Montréal rassemble déjà la plus importante communauté de scientifiques en milieu académique à travailler sur le sujet: ils sont environ 150 chercheurs, entre l'université de Montréal et l'université McGill, dont quelques unes des stars mondiales. "Nous sommes assaillis de demandes de collaboration, c'est complètement fou", déclare Yoshua Bengio. Il faut dire qu'à leur sortie, les étudiants n'ont aucun problème à trouver du travail n'importe où dans le monde et leur salaire annuel atteint rapidement les six chiffres. Afin de les inciter à rester au Québec une fois leurs études achevées, l'université de Montréal, Polytechnique Montréal et HEC Montréal ont décidé de s'associer pour créer l'Institut de valorisation des données (Ivado).

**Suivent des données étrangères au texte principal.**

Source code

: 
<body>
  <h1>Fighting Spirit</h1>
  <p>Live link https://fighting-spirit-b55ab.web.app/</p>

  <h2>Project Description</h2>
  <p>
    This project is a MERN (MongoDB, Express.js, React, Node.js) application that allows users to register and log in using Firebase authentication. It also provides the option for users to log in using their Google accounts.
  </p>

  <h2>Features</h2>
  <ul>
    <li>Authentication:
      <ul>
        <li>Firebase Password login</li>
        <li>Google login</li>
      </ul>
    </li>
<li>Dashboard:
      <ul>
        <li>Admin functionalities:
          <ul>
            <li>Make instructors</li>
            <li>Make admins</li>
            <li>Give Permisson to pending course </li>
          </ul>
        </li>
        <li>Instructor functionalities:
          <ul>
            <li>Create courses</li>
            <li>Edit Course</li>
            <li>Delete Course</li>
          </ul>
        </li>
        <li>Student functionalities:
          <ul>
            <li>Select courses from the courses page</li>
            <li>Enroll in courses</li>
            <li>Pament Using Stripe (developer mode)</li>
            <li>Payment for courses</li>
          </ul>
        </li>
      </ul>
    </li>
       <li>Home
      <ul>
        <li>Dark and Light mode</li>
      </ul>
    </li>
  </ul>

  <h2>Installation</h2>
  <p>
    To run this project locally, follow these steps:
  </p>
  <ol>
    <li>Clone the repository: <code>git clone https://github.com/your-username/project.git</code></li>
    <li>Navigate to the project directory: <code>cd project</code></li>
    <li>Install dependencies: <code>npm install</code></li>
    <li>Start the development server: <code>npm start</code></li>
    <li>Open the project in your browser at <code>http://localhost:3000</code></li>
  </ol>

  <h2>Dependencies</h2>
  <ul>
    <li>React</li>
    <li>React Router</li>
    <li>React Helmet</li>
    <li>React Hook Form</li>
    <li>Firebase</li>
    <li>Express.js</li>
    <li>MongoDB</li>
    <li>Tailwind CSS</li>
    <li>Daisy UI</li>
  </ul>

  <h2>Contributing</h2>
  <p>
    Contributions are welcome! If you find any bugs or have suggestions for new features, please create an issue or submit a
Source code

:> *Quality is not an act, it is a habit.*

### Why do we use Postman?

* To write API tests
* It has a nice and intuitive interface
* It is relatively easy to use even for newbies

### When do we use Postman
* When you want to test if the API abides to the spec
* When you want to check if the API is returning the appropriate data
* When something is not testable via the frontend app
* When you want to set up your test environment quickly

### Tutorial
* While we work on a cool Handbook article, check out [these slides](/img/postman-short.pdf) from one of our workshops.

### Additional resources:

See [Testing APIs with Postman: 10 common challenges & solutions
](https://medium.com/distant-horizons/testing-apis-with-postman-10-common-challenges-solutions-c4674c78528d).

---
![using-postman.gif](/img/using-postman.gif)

Des financements de Google et Microsoft

Cette entité d'un genre nouveau aura pour tâche de combiner la recherche, l'analyse des données (les fameuses big data) et l'apprentissage informatique. Dès sa création, l'Ivado a recueilli plus de 110 millions de dollars canadiens auprès d'entreprises du secteur privé et a reçu du gouvernement du Canada une subvention de 93,5 millions, un record! Cette excellence dans la recherche n'a pas échappé aux big tech américaines que sont Google et Microsoft. Au début de l'année 2017, le géant de l'informatique a racheté la start-up Maluuba, spécialisée en apprentissage profond, dont il entend doubler les effectifs pour atteindre 80 salariés. Créée à Waterloo (Ontario), Maluuba s'était relocalisée en 2015 à Montréal pour profiter de l'écosystème local sur le deep learning. Microsoft a aussi annoncé le versement de subventions importantes ­ six millions à l'université de Montréal et un million à l'université McGill ­ afin de soutenir la recherche. De son côté, Google a versé 4,5 millions de dollars au Mila et va créer dans la métropole québécoise une division spécialisée en apprentissage profond confiée à Hugo Larochelle, une vedette du secteur et... ancien étudiant de Yoshua Bengio!

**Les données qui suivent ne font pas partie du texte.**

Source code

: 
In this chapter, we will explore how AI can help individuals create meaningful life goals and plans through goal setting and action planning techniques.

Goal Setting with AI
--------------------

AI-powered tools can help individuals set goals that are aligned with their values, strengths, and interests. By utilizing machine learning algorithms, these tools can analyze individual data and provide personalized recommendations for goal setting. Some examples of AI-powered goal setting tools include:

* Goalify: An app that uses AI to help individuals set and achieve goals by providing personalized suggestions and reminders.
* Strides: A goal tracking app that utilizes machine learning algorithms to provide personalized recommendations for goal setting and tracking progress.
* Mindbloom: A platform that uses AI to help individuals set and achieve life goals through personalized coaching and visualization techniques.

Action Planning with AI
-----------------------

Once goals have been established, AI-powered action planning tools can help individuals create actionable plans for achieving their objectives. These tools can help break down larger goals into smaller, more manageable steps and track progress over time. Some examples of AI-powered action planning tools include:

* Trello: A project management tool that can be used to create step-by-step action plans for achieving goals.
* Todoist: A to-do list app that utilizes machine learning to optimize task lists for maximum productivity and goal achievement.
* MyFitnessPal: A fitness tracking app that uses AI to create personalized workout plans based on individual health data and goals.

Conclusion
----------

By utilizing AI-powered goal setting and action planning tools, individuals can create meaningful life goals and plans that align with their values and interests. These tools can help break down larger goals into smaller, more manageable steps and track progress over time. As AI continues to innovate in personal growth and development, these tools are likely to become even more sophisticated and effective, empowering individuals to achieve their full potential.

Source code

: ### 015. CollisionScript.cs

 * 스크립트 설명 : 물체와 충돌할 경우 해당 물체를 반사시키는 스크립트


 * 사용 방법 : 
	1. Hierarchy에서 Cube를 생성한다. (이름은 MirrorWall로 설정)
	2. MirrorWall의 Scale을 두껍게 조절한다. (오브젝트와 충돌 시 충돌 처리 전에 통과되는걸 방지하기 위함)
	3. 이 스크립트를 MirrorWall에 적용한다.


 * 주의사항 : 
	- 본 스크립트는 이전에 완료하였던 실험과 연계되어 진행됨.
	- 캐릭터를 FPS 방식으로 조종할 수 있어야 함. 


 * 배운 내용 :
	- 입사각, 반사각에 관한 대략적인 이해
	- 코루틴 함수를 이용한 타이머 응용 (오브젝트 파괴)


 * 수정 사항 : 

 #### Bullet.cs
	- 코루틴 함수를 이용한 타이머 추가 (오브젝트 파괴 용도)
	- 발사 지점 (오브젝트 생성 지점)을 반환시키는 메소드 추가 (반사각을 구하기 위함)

En septembre 2017, deux nouvelles entreprises ont annoncé avoir choisi Montréal : Facebook va investir sept millions de dollars dans l'ouverture d'un laboratoire de recherche en intelligence artificielle tandis que Samsung a officialisé la mise sur pied d'un laboratoire en partenariat avec l'Université de Montréal et Yoshua Bengio.

"Nous sommes dans la phase où les entreprises peuvent tirer profit de ce que nous avons mis trente ans à élaborer, relève Yoshua Bengio. Dans les cinq prochaines années, il y aura un raz-de-marée de nouvelles applications ou d'améliorations aux systèmes existants." Dans le but d'inciter les entrepreneurs à adopter ces récentes technologies (reconnaissance vocale ou faciale, algorithmes divers et variés), Yoshua Bengio a lancé Element AI en 2016, un laboratoire de recherches appliquées en intelligence artificielle. "Le but est d'accompagner le plus grand nombre d'entreprises en leur expliquant comment utiliser l'apprentissage profond dans leur domaine d'activité et en leur montrant les bénéfices qu'elles pourront en tirer", explique Philippe Beaudoin, vice-président à la recherche d'Element AI.

Des perspectives d'emploi alléchantes

Depuis sa création, le laboratoire est passé de huit à 70 salariés, et ce n'est pas fini. Selon Philippe Beaudoin, les perspectives d'emploi sont alléchantes. "Beaucoup de start-up et d'entreprises plus anciennes vont avoir besoin de développeurs spécialisés en intelligenceartificielle, de data scientist (science des données) ou d'ingénieurs. Des personnes venant d'autres univers, comme des commerciaux haut de gamme, des bibliothécaires de banques de données et même des designers figureront aussi bientôt parmi les professions demandées" ajoute-t-il. Autant d'opportunités offertes par Montréal qui se rêve déjà en Silicon Valley du Canada.